12月24日の晩に,ベルギーのイープル付近の戦線で,英国の一小隊はドイツ側の塹壕から40㍍ほどの所に杭を立て鉄条網を張るように命じられました。ドイツ側の戦列からは一発の銃声も上がらず,英国側は目をみはりました。翌日,双方の側の幾百幾千もの兵士が各々の塹壕からはい出して来て,あいさつや記念品を交わして,中間地帯で兄弟のように交わりました。
何が起きたのでしょうか。戦線のほかの場所と同様に,ここでも,クリスマスの時期が到来して,戦争に疲れた人々の心は平和と友好関係を心の奥底から願い求めるようになったのです。

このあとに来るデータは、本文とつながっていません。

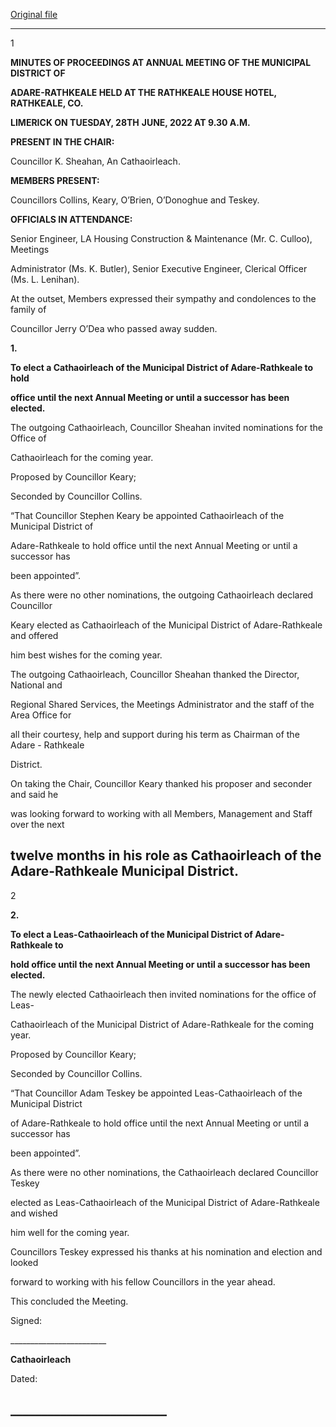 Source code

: [Original file](https://www.limerick.ie/sites/default/files/media/documents/2022-07/01%20%28b%29%20Minutes%20of%20Annual%20Meeting%20Adare-Rathkeale%2028th%20June%202022.pdf)

---
1

**MINUTES OF PROCEEDINGS AT ANNUAL MEETING OF THE MUNICIPAL DISTRICT OF**

**ADARE-RATHKEALE HELD AT THE RATHKEALE HOUSE HOTEL, RATHKEALE, CO.**

**LIMERICK ON TUESDAY, 28TH** **JUNE, 2022 AT 9.30 A.M.**

**PRESENT IN THE CHAIR:**

Councillor K. Sheahan, An Cathaoirleach.

**MEMBERS PRESENT:**

Councillors Collins, Keary, O’Brien, O’Donoghue and Teskey.

**OFFICIALS IN ATTENDANCE:**

Senior Engineer, LA Housing Construction & Maintenance (Mr. C. Culloo), Meetings

Administrator (Ms. K. Butler), Senior Executive Engineer, Clerical Officer (Ms. L. Lenihan).

At the outset, Members expressed their sympathy and condolences to the family of

Councillor Jerry O’Dea who passed away sudden.

**1.**

**To elect a Cathaoirleach of the Municipal District of Adare-Rathkeale to hold**

**office until the next Annual Meeting or until a successor has been elected.**

The outgoing Cathaoirleach, Councillor Sheahan invited nominations for the Office of

Cathaoirleach for the coming year.

Proposed by Councillor Keary;

Seconded by Councillor Collins.

“That Councillor Stephen Keary be appointed Cathaoirleach of the Municipal District of

Adare-Rathkeale to hold office until the next Annual Meeting or until a successor has

been appointed”.

As there were no other nominations, the outgoing Cathaoirleach declared Councillor

Keary elected as Cathaoirleach of the Municipal District of Adare-Rathkeale and offered

him best wishes for the coming year.

The outgoing Cathaoirleach, Councillor Sheahan thanked the Director, National and

Regional Shared Services, the Meetings Administrator and the staff of the Area Office for

all their courtesy, help and support during his term as Chairman of the Adare - Rathkeale

District.

On taking the Chair, Councillor Keary thanked his proposer and seconder and said he

was looking forward to working with all Members, Management and Staff over the next

twelve months in his role as Cathaoirleach of the Adare-Rathkeale Municipal District.
---
2

**2.**

**To elect a Leas-Cathaoirleach of the Municipal District of Adare-Rathkeale to**

**hold office until the next Annual Meeting or until a successor has been elected.**

The newly elected Cathaoirleach then invited nominations for the office of Leas-

Cathaoirleach of the Municipal District of Adare-Rathkeale for the coming year.

Proposed by Councillor Keary;

Seconded by Councillor Collins.

“That Councillor Adam Teskey be appointed Leas-Cathaoirleach of the Municipal District

of Adare-Rathkeale to hold office until the next Annual Meeting or until a successor has

been appointed”.

As there were no other nominations, the Cathaoirleach declared Councillor Teskey

elected as Leas-Cathaoirleach of the Municipal District of Adare-Rathkeale and wished

him well for the coming year.

Councillors Teskey expressed his thanks at his nomination and election and looked

forward to working with his fellow Councillors in the year ahead.

This concluded the Meeting.

Signed:

\_\_\_\_\_\_\_\_\_\_\_\_\_\_\_\_\_\_\_\_\_\_\_\_

**Cathaoirleach**

Dated:

\_\_\_\_\_\_\_\_\_\_\_\_\_\_\_\_\_\_\_\_\_\_\_\_\_
---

しかし,その願いは実現されませんでした。諸国家は第一次世界大戦を最後まで戦い,幾百万もの生命を犠牲にし,計り知れない不幸をもたらしました。あのつかの間の兄弟関係は単なる夢に過ぎませんでした。そして,その夢は第二次世界大戦によってさらに粉々に打ち砕かれました。今日,諸陣営が対立し,大量殺りく兵器が存在するため,夢どころか恐ろしい悪夢が生じています。
兄弟関係を築くための努力
人間の歴史は,流血と暴力を繰り返す,長期にわたる悲しい歴史でした。それでも,大勢の人々は人類の兄弟関係を望んできました。例えば,1789年のフランス革命は,「リベルテ,エガリテ,フラテルニテ」(「自由,平等,兄弟関係」)というスローガンでフランスの人民を奮起させました。しかし,数年後,フランスのナポレオン・ボナパルトはヨーロッパを血で覆いました。

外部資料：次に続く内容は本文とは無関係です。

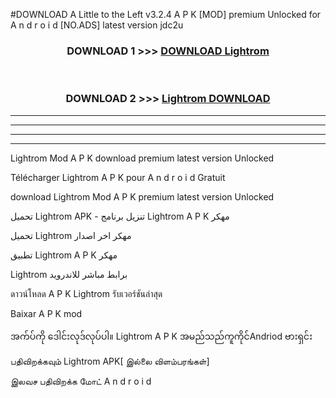 #DOWNLOAD A Little to the Left v3.2.4 A P K [MOD] premium Unlocked for A n d r o i d [NO.ADS] latest version jdc2u 



<div align="center">

<h3>DOWNLOAD 1 >>> <a href="https://getmod1.web.app/?judule=Btd Battles">DOWNLOAD Lightrom </a></h3><br>

<h3>DOWNLOAD 2 >>> <a href="https://getmod1.web.app/?judule=Btd Battles">Lightrom  DOWNLOAD </a></h3>

</div>


----------------------------------------------------------

----------------------------------------------------------

----------------------------------------------------------

----------------------------------------------------------


Lightrom  Mod A P K download premium latest version Unlocked

Télécharger Lightrom  A P K pour A n d r o i d Gratuit

download Lightrom  Mod A P K premium latest version Unlocked

تحميل Lightrom  APK - تنزيل برنامج Lightrom  A P K مهكر

تحميل Lightrom  مهكر اخر اصدار

تطبيق Lightrom  A P K مهكر

Lightrom  برابط مباشر للاندرويد

ดาวน์โหลด A P K Lightrom  รับเวอร์ชันล่าสุด

Baixar A P K mod

အက်ပ်ကို ဒေါင်းလုဒ်လုပ်ပါ။ Lightrom  A P K အမည်သည်ကူကိုင်Andriod ဗားရှင်း

பதிவிறக்கவும் Lightrom  APK[ இல்லை விளம்பரங்கள்] 
 
இலவச பதிவிறக்க மோட் A n d r o i d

歴史を通じて,数多くの友愛会(兄弟会)および女子友愛会(姉妹会)が隆盛を極めてきました。しかし,そうしたものには真の意味での全世界的な兄弟関係の特徴が欠けていました。例えば,よく知られた国際的な結社(兄弟関係)であるフリーメーソン団は,秘密主義を奉じ,男性にしか門戸を開いていません。
明らかに,そのような努力はいずれも人類の兄弟関係を実現することは決してありませんでした。しかし,少し考えてみましょう。この概念を単なる夢から実際的な現実へと変えることができたらどうでしょうか。実に大きな変化が生じることになります。国際的な真の兄弟関係は,戦線,政治や宗教上の対立,国民や人種間の憎しみなどに終止符を打ちます。戦争,テロ,および恐るべき危険な状態を引き起こしている様々な要因すべてが除き去られます。
そうした状態を見たいと思われますか。そう思われるに違いありません。しかし,『そんなことは絶対起こり得ない。歴史はすべての人が兄弟同士のようになるという考えが夢に過ぎないことを示している』と言われるかもしれません。そして,人間の過去と現在の記録からすれば,それも無理からぬ意見です。
より高い見方
しかし,考慮すべき別の見方があり,それは大きな相違をもたらします。この点を例えで示しましょう。樹木の生い茂るジャングルの中で道に迷い,そこから抜け出す道が見付からなくなったとしましょう。生命が危険にさらされます。しかし,上空の飛行機に乗っている人がそこから抜け出す道をはっきり認め,無線連絡によって道案内をしてくれます。そうした高い所からの観察は生死を分けることがあります。
今日,この世界の増大する諸問題から抜け出す道を見いだせない人は少なくありません。ですから,高い所からの見方,すなわち全能の神の見地から状況を検討するのは,緊急なこと,まさに生死を分けるような問題なのです。その方について,霊感を受けた預言者は次のように書いています。「天が地より高いように,わたしの道はあなたの道より高く,わたしの考えはあなたの考えより高いからである。あなた方は歓びをもって出て行き,平和をもって導き入れられるからである」― イザヤ 55:9,12,新。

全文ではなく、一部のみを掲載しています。